Tuesday, October 02, 2007

Capitalization and the Jew: A gauge of contempt

Two permises:

1. In English, the names of days of the week, months, languages are capitalized, as are demonyms, like Englishman, Arab, African. A demonym is a word that denotes the members of a people or the inhabitants of a place.

2. Contempt is intense form of disrespect. It is diffrent from hatred in that it is hierarachical. That is, contempt is connected to feelings of superiority. Condescension is a symptom of contempt. The target of contempt is considered as unmeriting of any value, beyond redemption, unworthy of being treated with equal respect.

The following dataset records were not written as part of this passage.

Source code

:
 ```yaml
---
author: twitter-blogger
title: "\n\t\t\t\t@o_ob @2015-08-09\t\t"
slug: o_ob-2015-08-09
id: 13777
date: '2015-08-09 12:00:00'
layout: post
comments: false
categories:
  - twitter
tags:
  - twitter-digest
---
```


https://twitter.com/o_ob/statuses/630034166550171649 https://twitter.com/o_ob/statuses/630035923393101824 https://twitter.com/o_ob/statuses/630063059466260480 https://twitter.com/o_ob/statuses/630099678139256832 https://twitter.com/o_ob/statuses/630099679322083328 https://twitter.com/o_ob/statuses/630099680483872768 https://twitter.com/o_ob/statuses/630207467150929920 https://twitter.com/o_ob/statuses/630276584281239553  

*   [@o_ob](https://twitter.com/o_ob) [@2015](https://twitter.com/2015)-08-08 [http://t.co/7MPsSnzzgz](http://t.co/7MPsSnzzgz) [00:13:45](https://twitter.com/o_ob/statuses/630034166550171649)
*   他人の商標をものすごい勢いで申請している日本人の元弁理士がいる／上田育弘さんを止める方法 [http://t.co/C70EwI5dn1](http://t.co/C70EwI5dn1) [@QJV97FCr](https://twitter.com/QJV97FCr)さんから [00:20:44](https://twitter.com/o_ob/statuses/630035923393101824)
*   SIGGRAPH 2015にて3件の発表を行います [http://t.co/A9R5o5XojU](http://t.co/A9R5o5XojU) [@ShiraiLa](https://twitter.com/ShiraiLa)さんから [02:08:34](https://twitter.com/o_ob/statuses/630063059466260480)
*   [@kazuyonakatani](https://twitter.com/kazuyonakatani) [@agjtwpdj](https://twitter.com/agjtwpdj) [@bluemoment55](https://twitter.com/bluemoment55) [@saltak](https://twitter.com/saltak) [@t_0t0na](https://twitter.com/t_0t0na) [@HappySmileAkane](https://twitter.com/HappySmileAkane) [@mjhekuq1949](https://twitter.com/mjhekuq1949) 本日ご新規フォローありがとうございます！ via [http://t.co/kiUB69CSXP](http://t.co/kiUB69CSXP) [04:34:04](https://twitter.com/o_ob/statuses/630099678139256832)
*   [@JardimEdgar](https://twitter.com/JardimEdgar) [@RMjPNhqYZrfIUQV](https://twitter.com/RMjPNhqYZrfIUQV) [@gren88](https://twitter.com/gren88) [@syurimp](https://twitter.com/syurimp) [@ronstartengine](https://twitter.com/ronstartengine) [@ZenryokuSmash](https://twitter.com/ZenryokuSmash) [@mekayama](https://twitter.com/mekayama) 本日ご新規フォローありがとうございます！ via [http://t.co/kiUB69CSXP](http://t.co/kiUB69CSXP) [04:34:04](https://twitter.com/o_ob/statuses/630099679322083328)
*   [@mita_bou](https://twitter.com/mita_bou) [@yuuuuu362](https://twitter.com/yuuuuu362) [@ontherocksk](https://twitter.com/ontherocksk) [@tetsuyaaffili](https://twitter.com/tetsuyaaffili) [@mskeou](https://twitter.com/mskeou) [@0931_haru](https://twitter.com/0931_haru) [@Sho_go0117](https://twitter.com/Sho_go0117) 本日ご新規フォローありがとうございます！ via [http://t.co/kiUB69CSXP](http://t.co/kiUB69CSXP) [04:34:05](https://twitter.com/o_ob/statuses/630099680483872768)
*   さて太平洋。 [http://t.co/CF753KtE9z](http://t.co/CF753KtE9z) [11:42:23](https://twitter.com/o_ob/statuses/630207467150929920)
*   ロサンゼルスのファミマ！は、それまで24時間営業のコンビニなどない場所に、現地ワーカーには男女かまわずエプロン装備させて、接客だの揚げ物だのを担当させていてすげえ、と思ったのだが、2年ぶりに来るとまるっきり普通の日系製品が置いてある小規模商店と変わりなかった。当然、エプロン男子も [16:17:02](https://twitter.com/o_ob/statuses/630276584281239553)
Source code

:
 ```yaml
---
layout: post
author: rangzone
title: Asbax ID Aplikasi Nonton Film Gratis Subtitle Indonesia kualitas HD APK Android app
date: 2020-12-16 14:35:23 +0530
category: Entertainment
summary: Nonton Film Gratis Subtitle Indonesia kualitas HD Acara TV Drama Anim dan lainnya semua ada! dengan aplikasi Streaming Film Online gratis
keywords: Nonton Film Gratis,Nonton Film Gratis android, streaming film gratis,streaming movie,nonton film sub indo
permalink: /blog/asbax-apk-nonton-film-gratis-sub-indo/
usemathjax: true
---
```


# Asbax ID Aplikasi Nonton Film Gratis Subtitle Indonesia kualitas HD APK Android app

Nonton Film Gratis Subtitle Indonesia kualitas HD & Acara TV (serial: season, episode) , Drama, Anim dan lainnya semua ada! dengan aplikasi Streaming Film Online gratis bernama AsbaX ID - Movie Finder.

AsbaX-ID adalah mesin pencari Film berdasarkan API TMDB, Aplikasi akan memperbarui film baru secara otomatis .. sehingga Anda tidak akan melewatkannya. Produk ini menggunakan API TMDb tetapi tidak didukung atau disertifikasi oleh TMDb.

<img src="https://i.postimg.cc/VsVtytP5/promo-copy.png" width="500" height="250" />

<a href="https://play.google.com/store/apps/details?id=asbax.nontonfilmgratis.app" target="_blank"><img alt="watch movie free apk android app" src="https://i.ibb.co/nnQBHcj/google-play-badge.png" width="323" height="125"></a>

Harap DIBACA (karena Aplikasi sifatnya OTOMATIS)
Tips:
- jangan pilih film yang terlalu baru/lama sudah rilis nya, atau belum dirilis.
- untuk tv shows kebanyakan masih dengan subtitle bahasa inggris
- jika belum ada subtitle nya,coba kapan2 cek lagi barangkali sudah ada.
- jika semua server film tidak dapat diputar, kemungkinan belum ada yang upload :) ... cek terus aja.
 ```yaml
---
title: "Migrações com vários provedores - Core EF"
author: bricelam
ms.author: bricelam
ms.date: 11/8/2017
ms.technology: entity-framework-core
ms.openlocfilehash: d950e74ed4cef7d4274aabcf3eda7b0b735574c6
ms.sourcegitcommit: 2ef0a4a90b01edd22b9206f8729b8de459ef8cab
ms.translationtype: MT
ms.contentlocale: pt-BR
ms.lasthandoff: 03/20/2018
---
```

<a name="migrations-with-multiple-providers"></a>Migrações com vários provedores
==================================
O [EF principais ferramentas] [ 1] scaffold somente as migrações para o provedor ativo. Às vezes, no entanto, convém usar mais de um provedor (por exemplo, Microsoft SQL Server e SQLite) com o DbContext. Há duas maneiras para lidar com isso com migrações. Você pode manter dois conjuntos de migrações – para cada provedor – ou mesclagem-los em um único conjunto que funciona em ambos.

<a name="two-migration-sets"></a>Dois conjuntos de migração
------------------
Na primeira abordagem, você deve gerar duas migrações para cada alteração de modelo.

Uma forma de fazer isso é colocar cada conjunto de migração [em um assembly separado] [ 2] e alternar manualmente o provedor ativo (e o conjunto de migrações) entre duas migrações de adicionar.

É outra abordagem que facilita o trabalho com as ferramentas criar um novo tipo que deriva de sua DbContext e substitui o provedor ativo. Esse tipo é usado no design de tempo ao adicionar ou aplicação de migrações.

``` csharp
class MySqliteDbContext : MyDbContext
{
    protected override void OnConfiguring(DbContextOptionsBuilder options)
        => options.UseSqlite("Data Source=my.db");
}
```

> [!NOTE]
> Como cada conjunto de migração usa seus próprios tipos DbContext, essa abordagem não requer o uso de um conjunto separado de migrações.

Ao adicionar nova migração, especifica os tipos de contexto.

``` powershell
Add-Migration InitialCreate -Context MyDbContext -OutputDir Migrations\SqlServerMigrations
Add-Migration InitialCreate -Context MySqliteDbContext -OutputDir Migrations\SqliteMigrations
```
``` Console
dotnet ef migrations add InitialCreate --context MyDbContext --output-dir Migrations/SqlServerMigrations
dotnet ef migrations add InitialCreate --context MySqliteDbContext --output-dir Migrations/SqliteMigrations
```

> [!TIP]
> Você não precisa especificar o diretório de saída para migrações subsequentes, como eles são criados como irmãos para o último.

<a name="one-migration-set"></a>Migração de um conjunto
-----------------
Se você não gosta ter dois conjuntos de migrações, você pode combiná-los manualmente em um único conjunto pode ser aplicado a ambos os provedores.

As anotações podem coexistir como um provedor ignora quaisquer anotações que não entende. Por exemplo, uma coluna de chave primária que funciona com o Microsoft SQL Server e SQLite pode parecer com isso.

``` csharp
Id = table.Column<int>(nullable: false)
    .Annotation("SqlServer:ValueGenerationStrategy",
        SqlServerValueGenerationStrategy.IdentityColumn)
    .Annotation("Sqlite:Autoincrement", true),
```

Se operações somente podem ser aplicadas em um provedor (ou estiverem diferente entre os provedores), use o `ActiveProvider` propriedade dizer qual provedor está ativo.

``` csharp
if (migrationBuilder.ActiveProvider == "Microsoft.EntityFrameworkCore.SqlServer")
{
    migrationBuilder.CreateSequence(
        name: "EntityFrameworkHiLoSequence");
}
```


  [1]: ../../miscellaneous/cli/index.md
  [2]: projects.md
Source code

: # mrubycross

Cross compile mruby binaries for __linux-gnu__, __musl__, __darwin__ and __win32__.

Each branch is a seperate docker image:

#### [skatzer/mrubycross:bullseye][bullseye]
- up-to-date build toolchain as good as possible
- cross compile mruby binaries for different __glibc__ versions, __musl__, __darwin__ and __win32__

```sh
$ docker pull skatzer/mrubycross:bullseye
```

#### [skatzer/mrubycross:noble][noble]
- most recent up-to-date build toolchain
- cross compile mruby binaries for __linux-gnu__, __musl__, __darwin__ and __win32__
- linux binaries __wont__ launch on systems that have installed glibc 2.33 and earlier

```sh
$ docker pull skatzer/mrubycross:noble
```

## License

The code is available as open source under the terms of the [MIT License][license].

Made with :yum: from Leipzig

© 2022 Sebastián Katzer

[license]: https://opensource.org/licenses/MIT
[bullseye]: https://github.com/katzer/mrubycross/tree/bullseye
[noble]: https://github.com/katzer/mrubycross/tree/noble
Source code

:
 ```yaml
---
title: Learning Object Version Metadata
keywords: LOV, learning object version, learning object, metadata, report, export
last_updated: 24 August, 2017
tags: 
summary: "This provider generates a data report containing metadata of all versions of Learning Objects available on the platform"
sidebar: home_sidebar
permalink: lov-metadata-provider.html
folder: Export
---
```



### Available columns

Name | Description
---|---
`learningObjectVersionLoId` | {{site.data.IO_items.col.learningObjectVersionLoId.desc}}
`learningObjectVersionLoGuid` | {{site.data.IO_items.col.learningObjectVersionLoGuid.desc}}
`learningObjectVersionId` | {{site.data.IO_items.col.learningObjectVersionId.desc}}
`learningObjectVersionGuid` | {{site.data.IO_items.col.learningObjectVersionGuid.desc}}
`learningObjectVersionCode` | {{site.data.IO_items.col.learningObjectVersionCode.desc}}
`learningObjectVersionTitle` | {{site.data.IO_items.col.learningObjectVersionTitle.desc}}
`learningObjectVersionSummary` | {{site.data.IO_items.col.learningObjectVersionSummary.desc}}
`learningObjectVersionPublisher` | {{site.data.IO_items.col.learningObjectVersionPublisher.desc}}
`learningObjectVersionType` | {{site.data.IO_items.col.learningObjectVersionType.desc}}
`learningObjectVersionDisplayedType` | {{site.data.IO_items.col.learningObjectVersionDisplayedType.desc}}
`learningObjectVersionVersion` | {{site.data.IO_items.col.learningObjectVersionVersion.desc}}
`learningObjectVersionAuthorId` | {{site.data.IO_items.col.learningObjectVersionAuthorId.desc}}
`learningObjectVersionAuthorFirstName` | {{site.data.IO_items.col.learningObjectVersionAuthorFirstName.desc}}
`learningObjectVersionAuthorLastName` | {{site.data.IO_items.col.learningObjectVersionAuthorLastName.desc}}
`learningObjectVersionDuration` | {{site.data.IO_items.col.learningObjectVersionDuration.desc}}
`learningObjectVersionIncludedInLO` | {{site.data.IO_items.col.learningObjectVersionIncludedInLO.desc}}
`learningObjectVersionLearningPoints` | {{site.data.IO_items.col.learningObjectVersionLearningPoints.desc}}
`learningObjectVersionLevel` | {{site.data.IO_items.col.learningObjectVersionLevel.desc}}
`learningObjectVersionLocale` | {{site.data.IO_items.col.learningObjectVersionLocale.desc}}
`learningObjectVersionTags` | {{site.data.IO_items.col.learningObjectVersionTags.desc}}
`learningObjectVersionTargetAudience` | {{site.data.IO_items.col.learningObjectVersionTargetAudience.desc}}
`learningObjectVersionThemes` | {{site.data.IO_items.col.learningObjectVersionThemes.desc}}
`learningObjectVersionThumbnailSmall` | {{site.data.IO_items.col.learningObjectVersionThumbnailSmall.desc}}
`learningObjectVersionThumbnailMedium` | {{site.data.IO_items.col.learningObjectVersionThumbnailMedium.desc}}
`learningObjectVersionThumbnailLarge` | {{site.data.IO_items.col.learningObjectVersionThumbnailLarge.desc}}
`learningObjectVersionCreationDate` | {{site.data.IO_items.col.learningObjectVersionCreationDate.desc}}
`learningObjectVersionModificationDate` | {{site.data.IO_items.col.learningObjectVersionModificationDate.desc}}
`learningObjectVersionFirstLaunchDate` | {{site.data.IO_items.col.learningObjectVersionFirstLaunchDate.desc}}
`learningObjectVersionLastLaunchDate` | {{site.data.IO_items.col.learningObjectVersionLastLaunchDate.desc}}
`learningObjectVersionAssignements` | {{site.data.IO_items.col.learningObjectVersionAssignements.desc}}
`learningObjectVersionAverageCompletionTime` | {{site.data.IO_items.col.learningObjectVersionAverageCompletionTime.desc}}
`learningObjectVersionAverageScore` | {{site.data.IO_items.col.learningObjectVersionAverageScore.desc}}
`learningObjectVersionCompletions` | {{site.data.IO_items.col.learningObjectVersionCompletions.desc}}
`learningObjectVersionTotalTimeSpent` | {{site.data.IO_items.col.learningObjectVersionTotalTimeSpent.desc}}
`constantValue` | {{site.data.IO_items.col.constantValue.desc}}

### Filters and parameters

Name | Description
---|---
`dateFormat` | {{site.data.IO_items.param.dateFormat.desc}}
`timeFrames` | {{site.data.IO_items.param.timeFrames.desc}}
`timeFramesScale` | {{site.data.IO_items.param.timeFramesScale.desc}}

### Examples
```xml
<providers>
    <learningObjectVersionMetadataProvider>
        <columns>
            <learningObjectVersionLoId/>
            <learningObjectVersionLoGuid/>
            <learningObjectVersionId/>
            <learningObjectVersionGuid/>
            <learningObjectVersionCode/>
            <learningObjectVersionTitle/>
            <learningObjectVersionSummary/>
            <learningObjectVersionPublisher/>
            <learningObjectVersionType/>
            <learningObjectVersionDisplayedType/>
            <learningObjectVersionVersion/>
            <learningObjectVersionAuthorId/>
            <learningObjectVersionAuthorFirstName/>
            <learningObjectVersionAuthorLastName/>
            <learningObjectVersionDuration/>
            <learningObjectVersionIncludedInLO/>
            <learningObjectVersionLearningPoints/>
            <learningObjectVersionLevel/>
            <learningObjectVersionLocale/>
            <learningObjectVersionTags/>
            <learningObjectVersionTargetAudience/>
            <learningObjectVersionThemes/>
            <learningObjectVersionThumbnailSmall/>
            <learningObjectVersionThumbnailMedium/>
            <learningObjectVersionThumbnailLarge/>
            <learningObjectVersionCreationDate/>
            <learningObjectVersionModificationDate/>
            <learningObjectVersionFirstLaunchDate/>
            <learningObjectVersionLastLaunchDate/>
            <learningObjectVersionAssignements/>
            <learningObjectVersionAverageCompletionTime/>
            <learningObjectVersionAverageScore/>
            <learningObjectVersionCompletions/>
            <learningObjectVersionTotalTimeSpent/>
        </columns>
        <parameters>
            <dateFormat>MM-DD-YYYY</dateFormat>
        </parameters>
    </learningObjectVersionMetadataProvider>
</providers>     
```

Jeffrey Goldberg writes a review of the Mearsheimer and Walt’s modernized medieval tractate, which is an enhanced, expanded and bloated version of an article they published last spring in the London Review of Books, in which he mentions:

“In the article, the word "lobby" was ominously capitalized, Robert Ludlum style, as "the Lobby," to connote the perfect grip of pro-Israel activists upon Washington. In their new book, which builds on (and worsens) that earlier work, Mearsheimer and Walt lower-case the word "lobby," as a small tribute, I suppose, to the reality-based community.”

I thought of some ironical precedents about Jews and the problem of capitalization.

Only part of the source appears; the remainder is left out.